**EXERCISE AIM**.
Could you set down exactly the lines of the data below, starting at the one that holds "Below is presented" and ending at the one that holds "SD card [following", both included, and only those?

**DATA FOR REVIEW**.

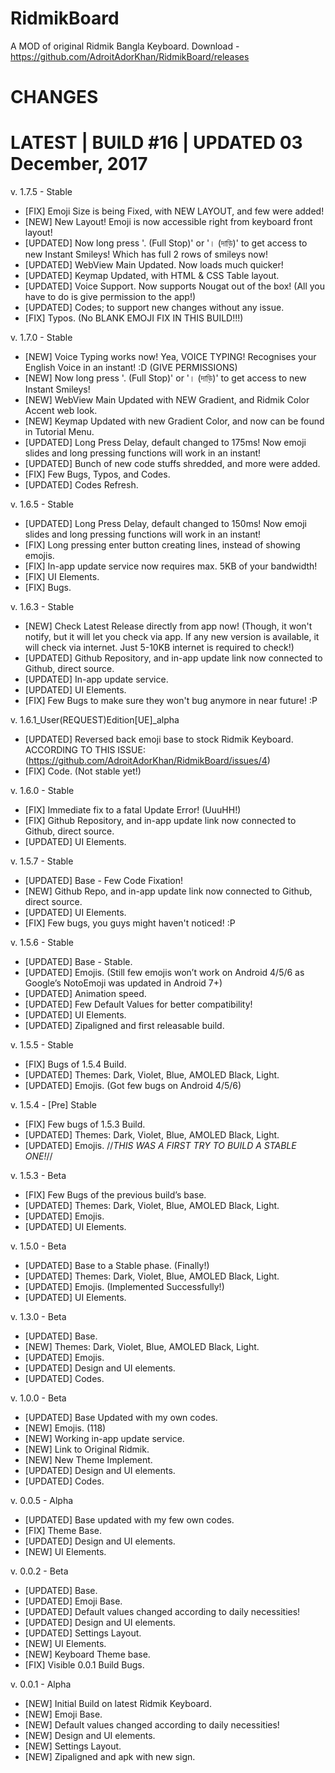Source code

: # RidmikBoard
A MOD of original Ridmik Bangla Keyboard. Download - https://github.com/AdroitAdorKhan/RidmikBoard/releases
# CHANGES
# LATEST | BUILD #16 | UPDATED 03 December, 2017

v. 1.7.5 - Stable

- [FIX] Emoji Size is being Fixed, with NEW LAYOUT, and few were added! 
- [NEW] New Layout! Emoji is now accessible right from keyboard front layout!
- [UPDATED] Now long press '. (Full Stop)' or '। (দাড়ি)' to get access to new Instant Smileys! Which has full 2 rows of smileys now!
- [UPDATED] WebView Main Updated. Now loads much quicker!
- [UPDATED] Keymap Updated, with HTML & CSS Table layout.
- [UPDATED] Voice Support. Now supports Nougat out of the box! (All you have to do is give permission to the app!)
- [UPDATED] Codes; to support new changes without any issue.
- [FIX] Typos. (No BLANK EMOJI FIX IN THIS BUILD!!!) 

v. 1.7.0 - Stable

- [NEW] Voice Typing works now! Yea, VOICE TYPING! Recognises your English Voice in an instant! :D (GIVE PERMISSIONS)
- [NEW] Now long press '. (Full Stop)' or '। (দাড়ি)' to get access to new Instant Smileys!
- [NEW] WebView Main Updated with NEW Gradient, and Ridmik Color Accent web look.
- [NEW] Keymap Updated with new Gradient Color, and now can be found in Tutorial Menu.
- [UPDATED] Long Press Delay, default changed to 175ms! Now emoji slides and long pressing functions will work in an instant! 
- [UPDATED] Bunch of new code stuffs shredded, and more were added.
- [FIX] Few Bugs, Typos, and Codes.
- [UPDATED] Codes Refresh. 

v. 1.6.5 - Stable

- [UPDATED] Long Press Delay, default changed to 150ms! Now emoji slides and long pressing functions will work in an instant! 
- [FIX] Long pressing enter button creating lines, instead of showing emojis.
- [FIX] In-app update service now requires max. 5KB of your bandwidth!
- [FIX] UI Elements.
- [FIX] Bugs. 

v. 1.6.3 - Stable
- [NEW] Check Latest Release directly from app now! (Though, it won't notify, but it will let you check via app. If any new version is available, it will check via internet. Just 5-10KB internet is required to check!)
- [UPDATED] Github Repository, and in-app update link now connected to Github, direct source.
- [UPDATED] In-app update service.
- [UPDATED] UI Elements.
- [FIX] Few Bugs to make sure they won't bug anymore in near future! :P

v. 1.6.1_User(REQUEST)Edition[UE]_alpha
- [UPDATED] Reversed back emoji base to stock Ridmik Keyboard. ACCORDING TO THIS ISSUE:  (https://github.com/AdroitAdorKhan/RidmikBoard/issues/4)
- [FIX] Code. (Not stable yet!)

v. 1.6.0 - Stable
- [FIX] Immediate fix to a fatal Update Error! (UuuHH!)
- [FIX] Github Repository, and in-app update link now connected to Github, direct source.
- [UPDATED] UI Elements.

v. 1.5.7 - Stable
- [UPDATED] Base - Few Code Fixation!
- [NEW] Github Repo, and in-app update link now connected to Github, direct source.
- [UPDATED] UI Elements.
- [FIX] Few bugs, you guys might haven't noticed! :P

v. 1.5.6 - Stable
- [UPDATED] Base - Stable.
- [UPDATED] Emojis. (Still few emojis won’t work on Android 4/5/6 as Google’s NotoEmoji was updated in Android 7+)
- [UPDATED] Animation speed.
- [UPDATED] Few Default Values for better compatibility!
- [UPDATED] UI Elements.
- [UPDATED] Zipaligned and first releasable build.

v. 1.5.5 - Stable
- [FIX] Bugs of 1.5.4 Build.
- [UPDATED] Themes: Dark, Violet, Blue, AMOLED Black, Light.
- [UPDATED] Emojis. (Got few bugs on Android 4/5/6)

v. 1.5.4 - [Pre] Stable
- [FIX] Few bugs of 1.5.3 Build.
- [UPDATED] Themes: Dark, Violet, Blue, AMOLED Black, Light.
- [UPDATED] Emojis.
//*THIS WAS A FIRST TRY TO BUILD A STABLE ONE!*//

v. 1.5.3 - Beta
- [FIX] Few Bugs of the previous build’s base.
- [UPDATED] Themes: Dark, Violet, Blue, AMOLED Black, Light.
- [UPDATED] Emojis.
- [UPDATED] UI Elements.

v. 1.5.0 - Beta
- [UPDATED] Base to a Stable phase. (Finally!)
- [UPDATED] Themes: Dark, Violet, Blue, AMOLED Black, Light.
- [UPDATED] Emojis. (Implemented Successfully!)
- [UPDATED] UI Elements.

v. 1.3.0 - Beta
- [UPDATED] Base. 
- [NEW] Themes: Dark, Violet, Blue, AMOLED Black, Light. 
- [UPDATED] Emojis.
- [UPDATED] Design and UI elements.
- [UPDATED] Codes.

v. 1.0.0 - Beta
- [UPDATED] Base Updated with my own codes.
- [NEW] Emojis. (118)
- [NEW] Working in-app update service.
- [NEW] Link to Original Ridmik.
- [NEW] New Theme Implement.
- [UPDATED] Design and UI elements.
- [UPDATED] Codes.

v. 0.0.5 - Alpha
- [UPDATED] Base updated with my few own codes.
- [FIX] Theme Base.
- [UPDATED] Design and UI elements.
- [NEW] UI Elements.

v. 0.0.2 - Beta
- [UPDATED] Base.
- [UPDATED] Emoji Base.
- [UPDATED] Default values changed according to daily necessities! 
- [UPDATED] Design and UI elements.
- [UPDATED] Settings Layout.
- [NEW] UI Elements.
- [NEW] Keyboard Theme base.
- [FIX] Visible 0.0.1 Build Bugs.

v. 0.0.1 - Alpha
- [NEW] Initial Build on latest Ridmik Keyboard.
- [NEW] Emoji Base.
- [NEW] Default values changed according to daily necessities! 
- [NEW] Design and UI elements.
- [NEW] Settings Layout.
- [NEW] Zipaligned and apk with new sign.

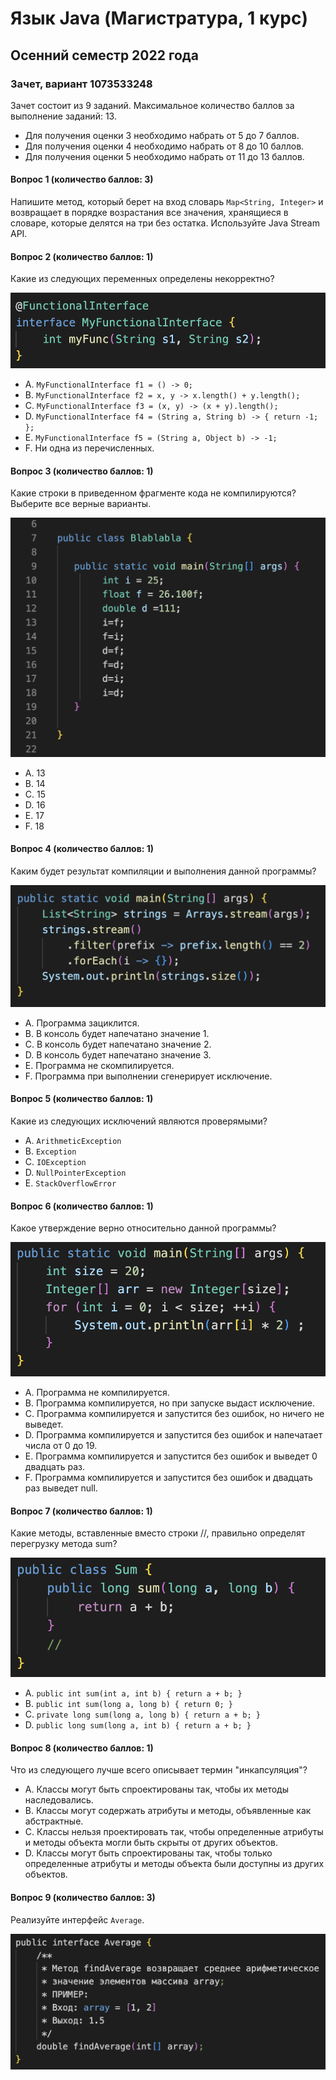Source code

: # Язык Java (Магистратура, 1 курс)
## Осенний семестр 2022 года

### Зачет, вариант 1073533248

Зачет состоит из 9 заданий. Максимальное количество баллов за выполнение заданий: 13.
- Для получения оценки 3 необходимо набрать от 5 до 7 баллов.
- Для получения оценки 4 необходимо набрать от 8 до 10 баллов.
- Для получения оценки 5 необходимо набрать от 11 до 13 баллов.

#### Вопрос 1 (количество баллов: 3)

Напишите метод, который берет на вход словарь `Map<String, Integer>` и возвращает в порядке возрастания все значения, хранящиеся в словаре, которые делятся на три без остатка. Используйте Java Stream API.


#### Вопрос 2 (количество баллов: 1)

Какие из следующих переменных определены некорректно?

![](https://github.com/java-bfu/master-22-exam/blob/main/img/q6_v2.png)

- A. `MyFunctionalInterface f1 = () -> 0;`
- B. `MyFunctionalInterface f2 = x, y -> x.length() + y.length();`
- C. `MyFunctionalInterface f3 = (x, y) -> (x + y).length();`
- D. `MyFunctionalInterface f4 = (String a, String b) -> { return -1; };`
- E. `MyFunctionalInterface f5 = (String a, Object b) -> -1;`
- F. Ни одна из перечисленных.

#### Вопрос 3 (количество баллов: 1)

Какие строки в приведенном фрагменте кода не компилируются? Выберите все верные варианты.

![](https://github.com/java-bfu/master-22-exam/blob/main/img/q1_v4.png)

- A. 13
- B. 14
- C. 15
- D. 16
- E. 17
- F. 18

#### Вопрос 4 (количество баллов: 1)

Каким будет результат компиляции и выполнения данной программы?

![](https://github.com/java-bfu/master-22-exam/blob/main/img/q7_v2.png)

- A. Программа зациклится.
- B. В консоль будет напечатано значение 1.
- C. В консоль будет напечатано значение 2.
- D. В консоль будет напечатано значение 3.
- E. Программа не скомпилируется.
- F. Программа при выполнении сгенерирует исключение.

#### Вопрос 5 (количество баллов: 1)

Какие из следующих исключений являются проверямыми?


- A. `ArithmeticException`
- B. `Exception`
- C. `IOException`
- D. `NullPointerException`
- E. `StackOverflowError`

#### Вопрос 6 (количество баллов: 1)

Какое утверждение верно относительно данной программы?

![](https://github.com/java-bfu/master-22-exam/blob/main/img/q2_v3.png)

- A. Программа не компилируется.
- B. Программа компилируется, но при запуске выдаст исключение.
- C. Программа компилируется и запустится без ошибок, но ничего не выведет.
- D. Программа компилируется и запустится без ошибок и напечатает числа от 0 до 19.
- E. Программа компилируется и запустится без ошибок и выведет 0 двадцать раз.
- F. Программа компилируется и запустится без ошибок и двадцать раз выведет null.

#### Вопрос 7 (количество баллов: 1)

Какие методы, вставленные вместо строки //, правильно определят перегрузку метода sum?

![](https://github.com/java-bfu/master-22-exam/blob/main/img/q5_v5.png)

- A. `public int sum(int a, int b) { return a + b; }`
- B. `public int sum(long a, long b) { return 0; }`
- C. `private long sum(long a, long b) { return a + b; }`
- D. `public long sum(long a, int b) { return a + b; }`

#### Вопрос 8 (количество баллов: 1)

Что из следующего лучше всего описывает термин "инкапсуляция"?


- A. Классы могут быть спроектированы так, чтобы их методы наследовались.
- B. Классы могут содержать атрибуты и методы, объявленные как абстрактные.
- C. Классы нельзя проектировать так, чтобы определенные атрибуты и методы объекта могли быть скрыты от других объектов.
- D. Классы могут быть спроектированы так, чтобы только определенные атрибуты и методы объекта были доступны из других объектов.

#### Вопрос 9 (количество баллов: 3)

Реализуйте интерфейс `Average`.

![](https://github.com/java-bfu/master-22-exam/blob/main/img/q3_v1.png)
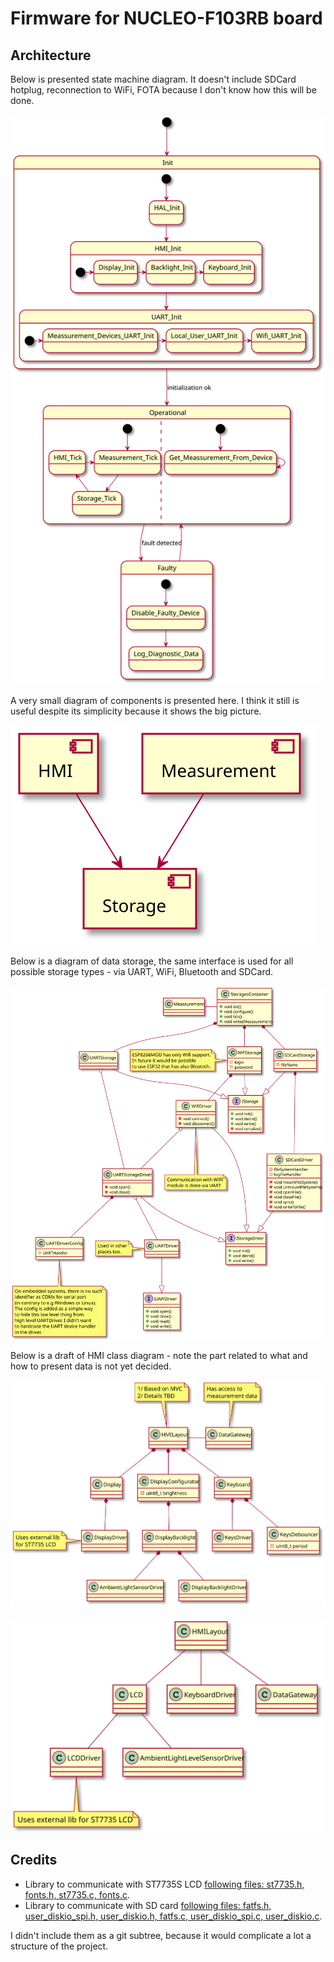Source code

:# Firmware for NUCLEO-F103RB board

## Architecture

Below is presented state machine diagram. It doesn't include SDCard hotplug, reconnection to WiFi, FOTA because I don't know how this will be done.

![state machine](../../Documentation/Diagrams/Export/Documentation/Diagrams/Source/NUCLEO-F103RB/Main_State_Machine.svg)

A very small diagram of components is presented here. I think it still is useful despite its simplicity because it shows the big picture.

![component diagram](../../Documentation/Diagrams/Export/Documentation/Diagrams/Source/NUCLEO-F103RB/Main_Component_Diagram.svg)


Below is a diagram of data storage, the same interface is used for all possible storage types - via UART, WiFi, Bluetooth and SDCard.

![storage class diagram](../../Documentation/Diagrams/Export/Documentation/Diagrams/Source/NUCLEO-F103RB/Storage_Class_Diagram.svg)

Below is a draft of HMI class diagram - note the part related to what and how to present data is not yet decided.

![hmi class diagram](../../Documentation/Diagrams/Export/Documentation/Diagrams/Source/NUCLEO-F103RB/HMI_Class_Diagram.svg)


![keyboard class diagram](../../Documentation/Diagrams/NUCLEO-F103RB_HML_Class_Diagram.svg)



## Credits

* Library to communicate with ST7735S LCD [following files: st7735.h, fonts.h, st7735.c, fonts.c](https://github.com/afiskon/stm32-st7735).
* Library to communicate with  SD card [following files: fatfs.h, user_diskio_spi.h, user_diskio.h, fatfs.c, user_diskio_spi.c, user_diskio.c](https://github.com/kiwih/cubemx-mmc-sd-card/).

I didn't include them as a git subtree, because it would complicate a lot a structure of the project.
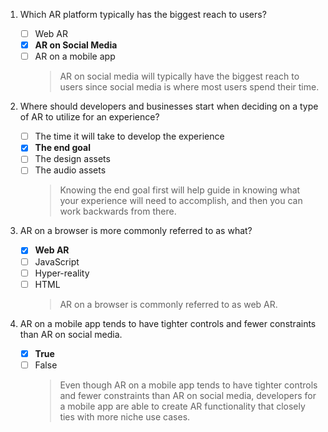 1. Which AR platform typically has the biggest reach to users?

   - [ ] Web AR
   - [x] **AR on Social Media**
   - [ ] AR on a mobile app
     > AR on social media will typically have the biggest reach to users since social media is where most users spend their time.

2. Where should developers and businesses start when deciding on a type of AR to utilize for an experience?

   - [ ] The time it will take to develop the experience
   - [x] **The end goal**
   - [ ] The design assets
   - [ ] The audio assets
     > Knowing the end goal first will help guide in knowing what your experience will need to accomplish, and then you can work backwards from there.

3. AR on a browser is more commonly referred to as what?

   - [x] **Web AR**
   - [ ] JavaScript
   - [ ] Hyper-reality
   - [ ] HTML
     > AR on a browser is commonly referred to as web AR.

4. AR on a mobile app tends to have tighter controls and fewer constraints than AR on social media.

   - [x] **True**
   - [ ] False
     > Even though AR on a mobile app tends to have tighter controls and fewer constraints than AR on social media, developers for a mobile app are able to create AR functionality that closely ties with more niche use cases.
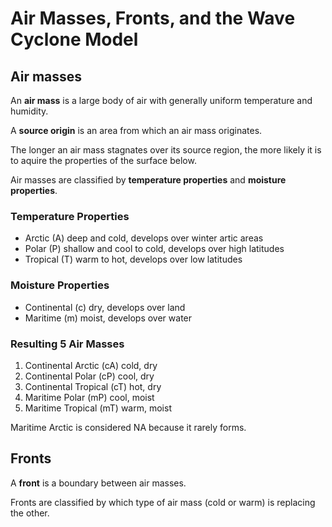 # Air Masses, Fronts, and the Wave Cyclone Model

## Air masses

An **air mass** is a large body of air with generally uniform temperature and humidity.

A **source origin** is an area from which an air mass originates.

The longer an air mass stagnates over its source region, the more likely it is to aquire the properties of the surface below.

Air masses are classified by **temperature properties** and **moisture properties**.

### Temperature Properties
- Arctic (A) deep and cold, develops over winter artic areas
- Polar (P) shallow and cool to cold, develops over high latitudes
- Tropical (T) warm to hot, develops over low latitudes

### Moisture Properties
- Continental (c) dry, develops over land
- Maritime (m) moist, develops over water

### Resulting 5 Air Masses
1. Continental Arctic (cA) cold, dry
2. Continental Polar (cP) cool, dry
3. Continental Tropical (cT) hot, dry
4. Maritime Polar (mP) cool, moist
5. Maritime Tropical (mT) warm, moist

Maritime Arctic is considered NA because it rarely forms.

## Fronts

A **front** is a boundary between air masses.

Fronts are classified by which type of air mass (cold or warm) is replacing the other.

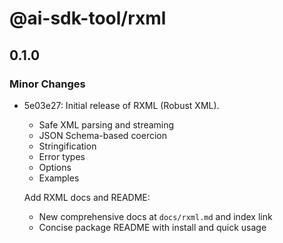 # @ai-sdk-tool/rxml

## 0.1.0

### Minor Changes

- 5e03e27: Initial release of RXML (Robust XML).
  - Safe XML parsing and streaming
  - JSON Schema-based coercion
  - Stringification
  - Error types
  - Options
  - Examples

  Add RXML docs and README:
  - New comprehensive docs at `docs/rxml.md` and index link
  - Concise package README with install and quick usage
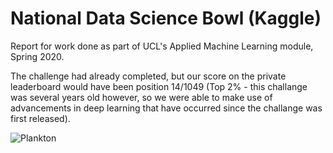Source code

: # National Data Science Bowl (Kaggle)

Report for work done as part of UCL's Applied Machine Learning module, Spring 2020. 

The challenge had already completed, but our score on the private leaderboard would have been position 14/1049  (Top 2% - this challange was several years old however, so we were able to make use of advancements in deep learning that have occurred since the challange was first released).

![Plankton](https://storage.googleapis.com/kaggle-competitions/kaggle/3978/media/Plankton-Diagram3.png)<br/>
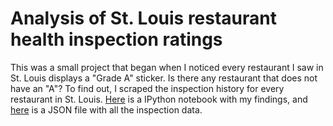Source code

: # Analysis of St. Louis restaurant health inspection ratings

This was a small project that began when I noticed every restaurant I saw in St. Louis displays a "Grade A" sticker. Is there any restaurant that does not have an "A"? To find out, I scraped the inspection history for every restaurant in St. Louis. [Here](https://github.com/polomsca/stlouis-restaurants/blob/master/notebook.ipynb) is a IPython notebook with my findings, and [here](https://github.com/polomsca/stlouis-restaurants/blob/master/inspections.json) is a JSON file with all the inspection data.
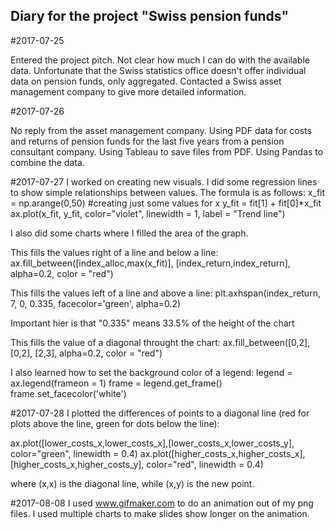 ## Diary for the project "Swiss pension funds"

#2017-07-25

Entered the project pitch. Not clear how much I can do with the available data. Unfortunate that the Swiss statistics office doesn't offer individual data on pension funds, only aggregated. Contacted a Swiss asset management company to give more detailed information.

#2017-07-26

No reply from the asset management company. Using PDF data for costs and returns of pension funds for the last five years from a pension consultant company. Using Tableau to save files from PDF. Using Pandas to combine the data.

#2017-07-27
I worked on creating new visuals. I did some regression lines to show simple relationships between values.
The formula is as follows:
x_fit = np.arange(0,50) #creating just some values for x
y_fit = fit[1] + fit[0]*x_fit
ax.plot(x_fit, y_fit, color="violet", linewidth = 1, label = "Trend line")

I also did some charts where I filled the area of the graph.

This fills the values right of a line and below a line:
ax.fill_between([index_alloc,max(x_fit)], [index_return,index_return], alpha=0.2, color = "red")

This fills the values left of a line and above a line:
plt.axhspan(index_return, 7, 0, 0.335, facecolor='green', alpha=0.2)

Important hier is that "0.335" means 33.5% of the height of the chart

This fills the value of a diagonal throught the chart:
ax.fill_between([0,2], [0,2], [2,3], alpha=0.2, color = "red")

I also learned how to set the background color of a legend:
legend = ax.legend(frameon = 1)
frame = legend.get_frame()
frame.set_facecolor('white')

#2017-07-28
I plotted the differences of points to a diagonal line (red for plots above the line, green for dots below the line):

ax.plot([lower_costs_x,lower_costs_x],[lower_costs_x,lower_costs_y], color="green", linewidth = 0.4)
ax.plot([higher_costs_x,higher_costs_x],[higher_costs_x,higher_costs_y], color="red", linewidth = 0.4)

where (x,x) is the diagonal line, while (x,y) is the new point.

#2017-08-08
I used www.gifmaker.com to do an animation out of my png files.
I used multiple charts to make slides show longer on the animation.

**OUTPUT OF THE EXERCISE**.
Below is presented state machine diagram. It doesn't include SDCard hotplug, reconnection to WiFi, FOTA because I don't know how this will be done.

![state machine](../../Documentation/Diagrams/Export/Documentation/Diagrams/Source/NUCLEO-F103RB/Main_State_Machine.svg)

A very small diagram of components is presented here. I think it still is useful despite its simplicity because it shows the big picture.

![component diagram](../../Documentation/Diagrams/Export/Documentation/Diagrams/Source/NUCLEO-F103RB/Main_Component_Diagram.svg)


Below is a diagram of data storage, the same interface is used for all possible storage types - via UART, WiFi, Bluetooth and SDCard.

![storage class diagram](../../Documentation/Diagrams/Export/Documentation/Diagrams/Source/NUCLEO-F103RB/Storage_Class_Diagram.svg)

Below is a draft of HMI class diagram - note the part related to what and how to present data is not yet decided.

![hmi class diagram](../../Documentation/Diagrams/Export/Documentation/Diagrams/Source/NUCLEO-F103RB/HMI_Class_Diagram.svg)


![keyboard class diagram](../../Documentation/Diagrams/NUCLEO-F103RB_HML_Class_Diagram.svg)



## Credits

* Library to communicate with ST7735S LCD [following files: st7735.h, fonts.h, st7735.c, fonts.c](https://github.com/afiskon/stm32-st7735).
* Library to communicate with  SD card [following files: fatfs.h, user_diskio_spi.h, user_diskio.h, fatfs.c, user_diskio_spi.c, user_diskio.c](https://github.com/kiwih/cubemx-mmc-sd-card/).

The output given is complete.